La política suele mirar hacia arriba: hacia quienes gobiernan, hacia quienes aspiran a gobernar, hacia las instituciones y los grandes acontecimientos. Pero también existe una política que ocurre a ras de suelo y que tiene que ver con la manera en que una sociedad se encuentra consigo misma. Con su capacidad para escucharse después de haber discutido tanto. Con la posibilidad de volver a construir puentes allí donde durante años levantamos trincheras.

No se trata de borrar las diferencias, (una sociedad viva las tiene y las necesita); se trata de que nuestras diferencias no sean siempre el punto de partida para la ruptura; de recuperar la posibilidad de disentir sin dejar de reconocernos parte de una misma historia y, sobre todo, de un mismo porvenir.

Tal vez por eso reparar las redes sea una imagen tan poderosa para este tiempo. Porque reparar supone mirar lo que se rompió sin quedarse viviendo dentro de la ruptura. Supone reconocer el daño, pero también recordar que no todo está perdido. Hay hilos que todavía existen. Hay vínculos que sobrevivieron. Hay personas que siguen tendiendo la mano. Hay comunidades que, a pesar de todo, continúan encontrando maneras de sostenerse y quizá allí empieza cualquier posibilidad de futuro: no en la ilusión de que el mar será distinto, sino en nuestra capacidad para volver a encontrarnos antes de regresar a él.
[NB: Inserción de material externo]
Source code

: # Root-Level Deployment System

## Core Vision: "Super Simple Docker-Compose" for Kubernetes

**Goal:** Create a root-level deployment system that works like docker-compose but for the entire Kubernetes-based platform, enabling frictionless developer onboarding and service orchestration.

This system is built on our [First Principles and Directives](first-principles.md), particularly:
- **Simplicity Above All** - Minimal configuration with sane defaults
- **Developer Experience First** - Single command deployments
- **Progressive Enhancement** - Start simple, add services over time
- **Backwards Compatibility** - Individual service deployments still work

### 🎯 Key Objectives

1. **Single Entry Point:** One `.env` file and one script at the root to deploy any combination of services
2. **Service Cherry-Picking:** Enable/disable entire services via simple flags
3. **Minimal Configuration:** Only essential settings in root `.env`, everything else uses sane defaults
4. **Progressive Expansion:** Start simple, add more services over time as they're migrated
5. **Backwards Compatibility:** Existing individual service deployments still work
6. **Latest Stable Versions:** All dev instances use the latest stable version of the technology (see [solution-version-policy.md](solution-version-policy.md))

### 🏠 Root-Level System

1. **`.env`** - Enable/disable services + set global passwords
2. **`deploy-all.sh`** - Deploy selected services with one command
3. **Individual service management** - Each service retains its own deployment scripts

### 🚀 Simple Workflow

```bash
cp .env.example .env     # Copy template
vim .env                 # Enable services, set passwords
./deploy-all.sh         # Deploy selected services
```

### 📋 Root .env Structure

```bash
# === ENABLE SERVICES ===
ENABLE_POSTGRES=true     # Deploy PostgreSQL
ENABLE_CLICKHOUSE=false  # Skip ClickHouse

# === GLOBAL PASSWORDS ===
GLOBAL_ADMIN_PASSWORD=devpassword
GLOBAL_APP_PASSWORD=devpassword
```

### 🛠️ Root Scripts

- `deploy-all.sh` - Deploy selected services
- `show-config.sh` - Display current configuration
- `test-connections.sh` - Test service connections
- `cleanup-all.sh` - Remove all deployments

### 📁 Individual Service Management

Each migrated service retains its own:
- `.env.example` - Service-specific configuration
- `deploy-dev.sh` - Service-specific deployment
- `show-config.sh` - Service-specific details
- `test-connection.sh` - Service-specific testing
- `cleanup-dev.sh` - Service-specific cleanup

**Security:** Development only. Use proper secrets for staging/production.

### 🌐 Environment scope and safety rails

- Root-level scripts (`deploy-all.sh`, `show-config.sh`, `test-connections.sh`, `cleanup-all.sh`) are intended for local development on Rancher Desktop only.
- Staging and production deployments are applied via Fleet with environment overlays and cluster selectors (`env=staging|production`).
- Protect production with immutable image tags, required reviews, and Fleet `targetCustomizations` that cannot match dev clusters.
No sabemos cuánto tardará la marea en cambiar. No sabemos qué encontraremos cuando llegue el momento de volver a navegar, pero sí podemos decidir qué queremos llevar con nosotros cuando llegue ese día.

Por ahora, quizás nos toca reparar las redes. Hacerlo con paciencia, con memoria y también con esperanza. Porque hay algo hermoso en el oficio del pescador: sabe que reparar no es abandonar el mar es tener la certeza de que volverá a salir.

Seguimos venciendo, ¡palabra de mujer!